Saturday, 18 June 2011

If data drives decisions, measurements drive data. That’s why managers and business owners love metrics.

We use — and sometimes overuse — metrics to quantify profitability, return, productivity, efficiency, quality, etc.

But the metrics we use, should provide an objective score of results.

Should provide an objective score, but not always. Here’s an example.


I was in consulting at manufacturing at a production facility. Productivity was all-important, driving a number of performance and financial results. But productivity could be measured in many different ways.

Take throughput, a commonly used productivity metric. Throughput reflects the number of units produced per some period of time. If you produce 29,000 widgets in 8 hours, your throughput is 3,625 widgets/hour. Clean and simple.


Also misleading. In that business, throughput was almost meaningless as a metric.

Why? Say you manage a call center and the number of calls a sales rep makes is a key metric. (You assume the more calls made the more sales since in your business sales is in large part a numbers game.) Because your reps are cold calling prospects, call duration ranges from seconds to twenty minutes or more. Measuring call throughput over a long period of time — say, the average number of calls made per month — could help smooth out natural variation in call length and provide a relatively accurate reflection of a salesperson’s call productivity.


Maybe.

As a short-term metric, though, throughput results could be very misleading. The same was true at the plant above. The product was the printing of books. They ran thousands of book titles a year of widely different run lengths. Some run quantities were under 2k, others over 500k. Running a number of jobs with small quantities during a shift automatically decreased throughput, since changing from job to job took time.
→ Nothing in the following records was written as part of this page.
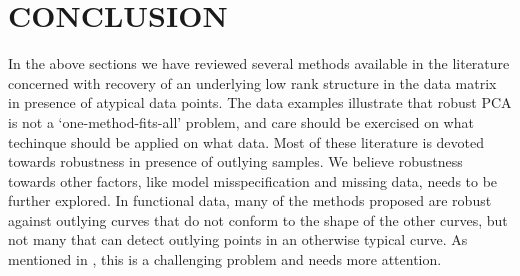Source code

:\section*{\sffamily \Large CONCLUSION}

In the above sections we have reviewed several methods available in the literature concerned with recovery of an underlying low rank structure in the data matrix in presence of atypical data points. The data examples illustrate that robust PCA is not a `one-method-fits-all' problem, and care should be exercised on what techinque should be applied on what data. Most of these literature is devoted towards robustness in presence of outlying samples. We believe robustness towards other factors, like model misspecification and missing data, needs to be further explored. In functional data, many of the methods proposed are robust against outlying curves that do not conform to the shape of the other curves, but not many that can detect outlying points in an otherwise typical curve. As mentioned in \cite{BaliBoenteReview}, this is a challenging problem and needs more attention.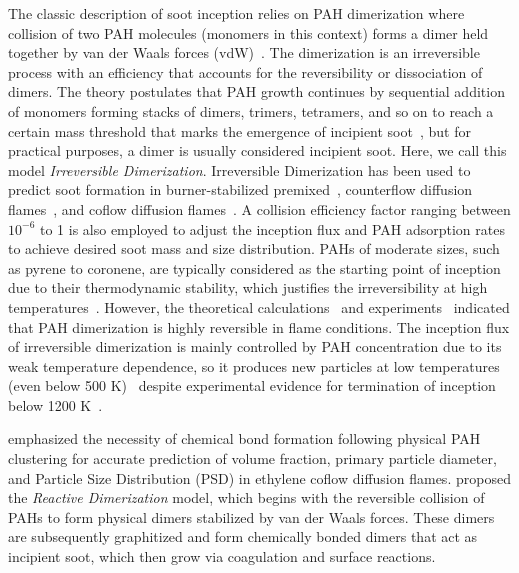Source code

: The classic description of soot inception relies on PAH dimerization where collision of two PAH molecules (monomers in this context) forms a dimer held together by van der Waals forces (vdW)~\citep{frenklach1991detailed}. The dimerization is an irreversible process with an efficiency that accounts for the reversibility or dissociation of dimers. The theory postulates that PAH growth continues by sequential addition of monomers forming stacks of dimers, trimers, tetramers, and so on to reach a certain mass threshold that marks the emergence of incipient soot~\citep{frenklach1991detailed}, but for practical purposes, a dimer is usually considered incipient soot. Here, we call this model \textit{Irreversible Dimerization}. 
Irreversible Dimerization has been used to predict soot formation in burner-stabilized premixed~\citep{salenbauch2015modeling, desgroux2017comparative}, counterflow diffusion flames~\citep{wang2015soot, xu2021experimental}, and coflow diffusion flames~\citep{kholghy2016core, veshkini2016understanding}. A collision efficiency factor ranging between $10^{-6}$ to 1 is also employed to adjust the inception flux and PAH adsorption rates to achieve desired soot mass and size distribution. PAHs of moderate sizes, such as pyrene to coronene, are typically considered as the starting point of inception due to their thermodynamic stability, which justifies the irreversibility at high temperatures~\citep{frenklach1991detailed}. However, the theoretical calculations~\citep{miller1985calculations} and experiments~\citep{sabbah2010exploring} indicated that PAH dimerization is highly reversible in flame conditions. The inception flux of irreversible dimerization is mainly controlled by PAH concentration due to its weak temperature dependence, so it produces new particles at low temperatures (even below 500 K)~\citep{naseri2022simulating} despite experimental evidence for termination of inception below 1200 K~\citep{sanchez2012polycyclic, cho2016synthesis}. 



\citet{kholghy2019role} emphasized the necessity of chemical bond formation following physical PAH clustering for accurate prediction of volume fraction, primary particle diameter, and Particle Size Distribution (PSD) in ethylene coflow diffusion flames. \citet{kholghy2018reactive} proposed the \textit{Reactive Dimerization} model, which begins with the reversible collision of PAHs to form physical dimers stabilized by van der Waals forces. These dimers are subsequently graphitized and form chemically bonded dimers that act as incipient soot, which then grow via coagulation and surface reactions.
The more jobs run in a day, the lower the throughput — even if the crew was incredibly efficient.

So we measured run and makeready results separately, using two simple formulas:


Makeready average = total makeready time / number of makereadies


Run average = total books produced / total run hours


For example, during a shift a crew may have run 3,800 books per hour at an average makeready of 24 minutes.
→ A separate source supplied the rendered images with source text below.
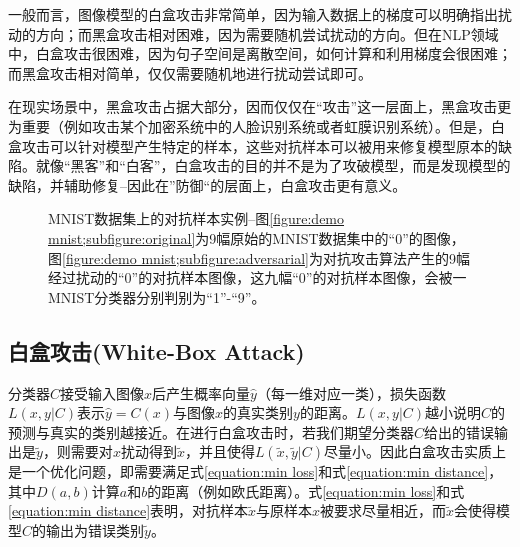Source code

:\documentclass[journal, a4paper]{IEEEtran}
\begin{document}
一般而言，图像模型的白盒攻击非常简单，因为输入数据上的梯度可以明确指出扰动的方向；而黑盒攻击相对困难，因为需要随机尝试扰动的方向。但在NLP领域中，白盒攻击很困难，因为句子空间是离散空间，如何计算和利用梯度会很困难；而黑盒攻击相对简单，仅仅需要随机地进行扰动尝试即可。

在现实场景中，黑盒攻击占据大部分，因而仅仅在``攻击''这一层面上，黑盒攻击更为重要（例如攻击某个加密系统中的人脸识别系统或者虹膜识别系统）。但是，白盒攻击可以针对模型产生特定的样本，这些对抗样本可以被用来修复模型原本的缺陷。就像``黑客''和``白客''，白盒攻击的目的并不是为了攻破模型，而是发现模型的缺陷，并辅助修复--因此在''防御``的层面上，白盒攻击更有意义。

\begin{figure}[t]\footnotesize
    \centering
    \caption{MNIST数据集上的对抗样本实例--图\ref{figure:demo mnist;subfigure:original}为9幅原始的MNIST数据集中的``0''的图像，图\ref{figure:demo mnist;subfigure:adversarial}为对抗攻击算法产生的9幅经过扰动的``0''的对抗样本图像，这九幅``0''的对抗样本图像，会被一MNIST分类器分别判别为``1''-``9''。}
    \label{figure:demo mnist}
\end{figure}

\subsection{白盒攻击(White-Box Attack)}
\label{section:adversarial attack;subsection:white-box}

分类器$C$接受输入图像$x$后产生概率向量$\hat y$（每一维对应一类），损失函数$L(x,y|C)$表示$\hat y=C(x)$与图像$x$的真实类别$y$的距离。$L(x,y|C)$越小说明$C$的预测与真实的类别越接近。在进行白盒攻击时，若我们期望分类器$C$给出的错误输出是$\tilde y$，则需要对$x$扰动得到$\tilde x$，并且使得$L(\tilde x,\tilde y|C)$尽量小。因此白盒攻击实质上是一个优化问题，即需要满足式\ref{equation:min loss}和式\ref{equation:min distance}，其中$D(a,b)$计算$a$和$b$的距离（例如欧氏距离）。式\ref{equation:min loss}和式\ref{equation:min distance}表明，对抗样本$\tilde x$与原样本$x$被要求尽量相近，而$\tilde x$会使得模型$C$的输出为错误类别$\tilde y$。
\end{document}
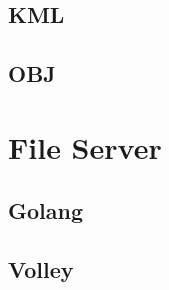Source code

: \subsection{KML}

\subsection{OBJ}

\section{File Server}

\subsection{Golang}

\subsection{Volley}

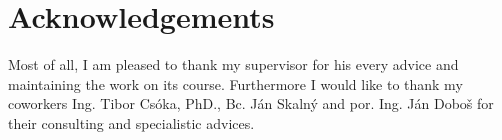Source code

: \thispagestyle{empty}
\section*{Acknowledgements}
\noindent
Most of all, I am pleased to thank my supervisor for his every advice and maintaining the work on its course. Furthermore I would like to thank my coworkers Ing. Tibor Csóka, PhD., Bc. Ján Skalný and por. Ing. Ján Doboš for their consulting and specialistic advices. 

\newpage
\thispagestyle{empty}
\mbox{}
\newpage
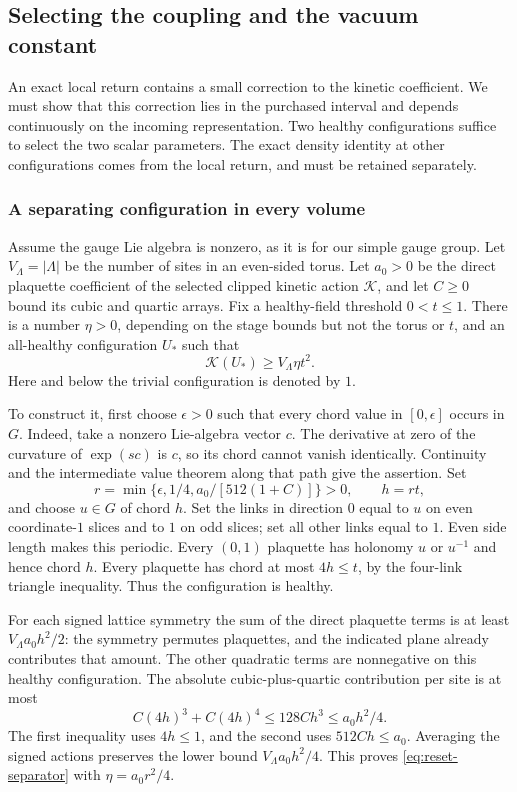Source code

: \subsection{Selecting the coupling and the vacuum constant}
\label{sec:coupling-reset-selection}
An exact local return contains a small correction to the kinetic
coefficient. We must show that this correction lies in the purchased
interval and depends continuously on the incoming representation. Two
healthy configurations suffice to select the two scalar parameters. The
exact density identity at other configurations comes from the local
return, and must be retained separately.

\subsubsection{A separating configuration in every volume}
Assume the gauge Lie algebra is nonzero, as it is for our simple gauge group.
Let $V_\Lambda=|\Lambda|$ be the number of sites in an even-sided torus.
Let $a_0>0$ be the direct plaquette coefficient of the selected clipped
kinetic action $\mathcal K$, and let $C\ge0$ bound its cubic and quartic
arrays. Fix a healthy-field threshold $0<t\le1$. There is a number
$\eta>0$, depending on the stage bounds but not the torus or $t$, and
an all-healthy configuration $U_*$ such that
\begin{equation}\label{eq:reset-separator}
                  \mathcal K(U_*)\ge V_\Lambda\eta t^2.
\end{equation}
Here and below the trivial configuration is denoted by $1$.

To construct it, first choose $\epsilon>0$ such that every chord value
in $[0,\epsilon]$ occurs in $G$. Indeed, take a nonzero Lie-algebra
vector $c$. The derivative at zero of the curvature of $\exp(sc)$ is
$c$, so its chord cannot vanish identically. Continuity and the
intermediate value theorem along that path give the assertion. Set
\[
 r=\min\{\epsilon,1/4,a_0/[512(1+C)]\}>0,
 \qquad h=rt,
\]
and choose $u\in G$ of chord $h$. Set the links in direction $0$ equal
to $u$ on even coordinate-$1$ slices and to $1$ on odd slices; set all
other links equal to $1$. Even side length makes this periodic. Every
$(0,1)$ plaquette has holonomy $u$ or $u^{-1}$ and hence chord $h$.
Every plaquette has chord at most $4h\le t$, by the four-link triangle
inequality. Thus the configuration is healthy.

For each signed lattice symmetry the sum of the direct plaquette terms
is at least $V_\Lambda a_0h^2/2$: the symmetry permutes plaquettes,
and the indicated plane already contributes that amount. The other
quadratic terms are nonnegative on this healthy configuration. The
absolute cubic-plus-quartic contribution per site is at most
\[
 C(4h)^3+C(4h)^4
 \le 128Ch^3\le a_0h^2/4.
\]
The first inequality uses $4h\le1$, and the second uses
$512Ch\le a_0$. Averaging the signed actions preserves the lower
bound $V_\Lambda a_0h^2/4$. This proves
\eqref{eq:reset-separator} with $\eta=a_0r^2/4$.

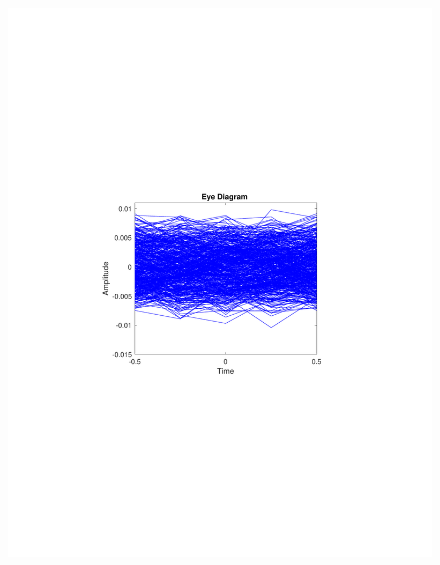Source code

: \begin{refsection}
\begin{figure}[H]
\begin{minipage}{0.30\textwidth}
		\includegraphics[clip, trim=4cm 8cm 4cm 8cm, width=1\textwidth]{./sdf/m_qam_system/figures/expResults/homodyne/0_eye_4GBdInSig13dB_bfFec.pdf}
		\label{fig:4GBdSpecBefFecHm}
	\end{minipage}
	\begin{minipage}{0.30\textwidth}
		\centering

\end{minipage}
\end{figure}
\end{refsection}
Sound good? Not so fast. Comparing results, either between crews or over time, was a problem. Which is better:

3,800 books per hour and a 24 minute makeready average?

Or



3,750 books per hour and a 22 minute makeready average?

If you can’t answer the question, don’t worry, we couldn’t either: not without doing some maths, whether a slower run average and a faster makeready average was better than a faster run average and a slower makeready average depended on each crew’s total number of makereadies.

Worse, the crews knew that, so they would manipulate results, writing down slower or longer makeready times as they saw fit to manipulate results. While a shift always added up to 12 hours, how time was actually spent during that 12 hours was open to manipulation.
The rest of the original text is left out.